[Opening Working data section]

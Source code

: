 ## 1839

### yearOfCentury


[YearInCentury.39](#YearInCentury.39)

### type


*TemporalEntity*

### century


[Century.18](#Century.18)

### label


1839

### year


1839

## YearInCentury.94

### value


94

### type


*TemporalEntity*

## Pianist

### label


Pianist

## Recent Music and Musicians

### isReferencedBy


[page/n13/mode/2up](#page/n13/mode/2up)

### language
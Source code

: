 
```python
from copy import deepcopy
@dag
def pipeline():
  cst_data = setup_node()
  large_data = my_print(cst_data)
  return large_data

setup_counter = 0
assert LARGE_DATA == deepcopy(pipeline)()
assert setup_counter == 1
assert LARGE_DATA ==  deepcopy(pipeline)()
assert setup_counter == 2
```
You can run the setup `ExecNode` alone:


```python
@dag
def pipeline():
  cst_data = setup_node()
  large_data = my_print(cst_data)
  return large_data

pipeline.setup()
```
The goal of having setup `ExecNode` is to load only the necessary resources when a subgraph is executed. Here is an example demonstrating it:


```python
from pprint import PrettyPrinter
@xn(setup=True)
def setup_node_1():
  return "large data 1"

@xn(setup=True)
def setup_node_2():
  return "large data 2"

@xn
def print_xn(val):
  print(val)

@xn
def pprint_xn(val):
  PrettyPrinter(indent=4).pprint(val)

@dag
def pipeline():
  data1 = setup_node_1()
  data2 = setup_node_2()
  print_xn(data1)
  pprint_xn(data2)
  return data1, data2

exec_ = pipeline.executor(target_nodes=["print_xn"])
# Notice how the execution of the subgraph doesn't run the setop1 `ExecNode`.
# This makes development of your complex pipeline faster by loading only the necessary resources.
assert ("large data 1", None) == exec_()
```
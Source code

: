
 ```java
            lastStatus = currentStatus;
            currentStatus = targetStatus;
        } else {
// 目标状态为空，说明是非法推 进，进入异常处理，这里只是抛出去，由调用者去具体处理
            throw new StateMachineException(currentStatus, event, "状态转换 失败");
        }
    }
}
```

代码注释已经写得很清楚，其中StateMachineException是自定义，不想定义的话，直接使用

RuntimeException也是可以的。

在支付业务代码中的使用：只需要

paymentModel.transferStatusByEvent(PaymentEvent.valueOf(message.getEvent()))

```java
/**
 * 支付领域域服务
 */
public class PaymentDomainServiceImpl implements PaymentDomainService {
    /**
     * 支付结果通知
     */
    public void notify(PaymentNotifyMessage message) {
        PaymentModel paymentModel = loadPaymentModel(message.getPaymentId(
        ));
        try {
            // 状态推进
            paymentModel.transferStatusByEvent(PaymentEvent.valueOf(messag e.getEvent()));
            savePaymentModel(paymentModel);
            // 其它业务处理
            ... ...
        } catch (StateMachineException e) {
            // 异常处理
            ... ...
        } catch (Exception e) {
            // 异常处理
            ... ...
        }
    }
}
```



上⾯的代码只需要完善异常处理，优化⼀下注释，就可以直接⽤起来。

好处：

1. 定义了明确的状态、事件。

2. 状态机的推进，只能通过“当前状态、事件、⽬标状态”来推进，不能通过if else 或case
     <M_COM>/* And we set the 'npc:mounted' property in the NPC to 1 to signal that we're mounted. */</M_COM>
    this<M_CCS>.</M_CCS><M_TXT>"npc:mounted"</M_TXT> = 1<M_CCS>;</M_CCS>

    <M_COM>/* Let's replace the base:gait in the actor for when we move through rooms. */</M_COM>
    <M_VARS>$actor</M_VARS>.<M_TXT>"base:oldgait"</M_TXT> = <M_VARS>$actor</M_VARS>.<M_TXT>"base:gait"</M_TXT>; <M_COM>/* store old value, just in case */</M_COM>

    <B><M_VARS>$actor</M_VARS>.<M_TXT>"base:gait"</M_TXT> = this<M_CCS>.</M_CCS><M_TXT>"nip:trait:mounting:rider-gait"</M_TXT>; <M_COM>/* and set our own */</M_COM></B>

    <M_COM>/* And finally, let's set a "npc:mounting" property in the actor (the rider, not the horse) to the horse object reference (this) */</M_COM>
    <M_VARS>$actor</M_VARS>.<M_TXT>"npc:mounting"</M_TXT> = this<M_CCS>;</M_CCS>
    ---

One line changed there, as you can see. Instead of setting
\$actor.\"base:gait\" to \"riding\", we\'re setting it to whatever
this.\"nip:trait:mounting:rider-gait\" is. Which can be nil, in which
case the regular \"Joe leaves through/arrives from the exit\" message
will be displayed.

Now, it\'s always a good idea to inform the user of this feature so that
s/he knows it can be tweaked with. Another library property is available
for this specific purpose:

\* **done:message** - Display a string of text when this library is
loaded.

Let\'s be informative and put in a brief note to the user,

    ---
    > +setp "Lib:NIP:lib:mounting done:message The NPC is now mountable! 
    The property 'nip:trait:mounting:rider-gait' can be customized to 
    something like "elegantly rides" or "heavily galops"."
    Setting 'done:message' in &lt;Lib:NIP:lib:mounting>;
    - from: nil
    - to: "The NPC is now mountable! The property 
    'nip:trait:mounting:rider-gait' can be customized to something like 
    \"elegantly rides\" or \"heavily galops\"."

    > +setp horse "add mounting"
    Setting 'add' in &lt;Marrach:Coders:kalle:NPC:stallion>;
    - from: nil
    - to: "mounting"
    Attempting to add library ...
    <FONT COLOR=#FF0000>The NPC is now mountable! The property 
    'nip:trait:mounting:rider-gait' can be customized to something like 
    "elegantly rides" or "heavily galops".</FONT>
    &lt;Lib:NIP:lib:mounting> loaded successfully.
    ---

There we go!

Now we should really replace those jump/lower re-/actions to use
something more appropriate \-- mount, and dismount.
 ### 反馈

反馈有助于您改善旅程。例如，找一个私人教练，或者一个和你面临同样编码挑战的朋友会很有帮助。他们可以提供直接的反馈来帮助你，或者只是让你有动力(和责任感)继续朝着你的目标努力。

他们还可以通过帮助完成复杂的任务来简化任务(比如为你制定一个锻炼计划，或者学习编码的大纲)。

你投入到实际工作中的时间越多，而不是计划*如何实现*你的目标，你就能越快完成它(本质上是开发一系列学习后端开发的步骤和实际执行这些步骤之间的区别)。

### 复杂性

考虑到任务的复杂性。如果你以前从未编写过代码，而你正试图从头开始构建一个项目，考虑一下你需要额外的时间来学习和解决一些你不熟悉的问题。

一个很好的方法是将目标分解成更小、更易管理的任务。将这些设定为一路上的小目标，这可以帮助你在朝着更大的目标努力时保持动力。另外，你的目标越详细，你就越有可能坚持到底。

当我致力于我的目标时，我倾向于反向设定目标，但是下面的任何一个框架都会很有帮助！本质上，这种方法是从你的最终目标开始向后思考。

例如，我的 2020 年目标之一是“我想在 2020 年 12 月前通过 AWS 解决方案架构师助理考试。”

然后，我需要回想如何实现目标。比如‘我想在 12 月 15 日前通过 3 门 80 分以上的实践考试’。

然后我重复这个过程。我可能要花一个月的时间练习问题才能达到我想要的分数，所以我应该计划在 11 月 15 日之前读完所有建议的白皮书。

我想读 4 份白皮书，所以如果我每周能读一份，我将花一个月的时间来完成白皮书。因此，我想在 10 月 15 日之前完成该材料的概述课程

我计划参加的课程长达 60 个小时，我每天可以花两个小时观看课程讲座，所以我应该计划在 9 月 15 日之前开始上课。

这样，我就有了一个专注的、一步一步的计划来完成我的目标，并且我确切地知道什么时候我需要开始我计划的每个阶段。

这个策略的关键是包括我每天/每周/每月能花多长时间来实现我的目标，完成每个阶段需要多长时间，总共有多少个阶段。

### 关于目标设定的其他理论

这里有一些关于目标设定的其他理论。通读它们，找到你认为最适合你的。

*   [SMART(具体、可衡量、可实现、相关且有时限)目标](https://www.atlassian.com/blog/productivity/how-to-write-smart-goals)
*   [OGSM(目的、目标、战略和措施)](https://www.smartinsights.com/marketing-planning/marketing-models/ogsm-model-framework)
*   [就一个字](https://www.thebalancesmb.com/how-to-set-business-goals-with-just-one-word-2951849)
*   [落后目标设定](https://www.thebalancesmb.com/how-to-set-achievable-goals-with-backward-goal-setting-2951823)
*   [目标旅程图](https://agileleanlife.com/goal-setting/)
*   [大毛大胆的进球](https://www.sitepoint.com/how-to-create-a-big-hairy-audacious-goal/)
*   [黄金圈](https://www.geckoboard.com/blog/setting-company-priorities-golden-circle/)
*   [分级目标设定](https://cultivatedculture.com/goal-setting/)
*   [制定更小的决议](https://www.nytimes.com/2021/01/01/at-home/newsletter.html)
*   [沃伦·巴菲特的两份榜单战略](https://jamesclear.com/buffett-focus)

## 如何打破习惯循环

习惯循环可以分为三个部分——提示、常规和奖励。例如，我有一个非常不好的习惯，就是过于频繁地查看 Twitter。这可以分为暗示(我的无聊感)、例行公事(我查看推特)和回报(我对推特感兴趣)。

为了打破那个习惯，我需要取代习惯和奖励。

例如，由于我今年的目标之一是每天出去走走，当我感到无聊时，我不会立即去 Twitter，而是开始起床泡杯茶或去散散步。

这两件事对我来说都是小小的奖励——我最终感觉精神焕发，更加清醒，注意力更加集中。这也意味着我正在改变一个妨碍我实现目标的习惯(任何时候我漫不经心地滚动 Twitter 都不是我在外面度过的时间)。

[Closing Working data section]

=== Work instruction ===
Each line of the listing that includes the word "done" should be copied out.

=== Worked solution ===
\* **done:message** - Display a string of text when this library is
    > +setp "Lib:NIP:lib:mounting done:message The NPC is now mountable! 
    Setting 'done:message' in &lt;Lib:NIP:lib:mounting>;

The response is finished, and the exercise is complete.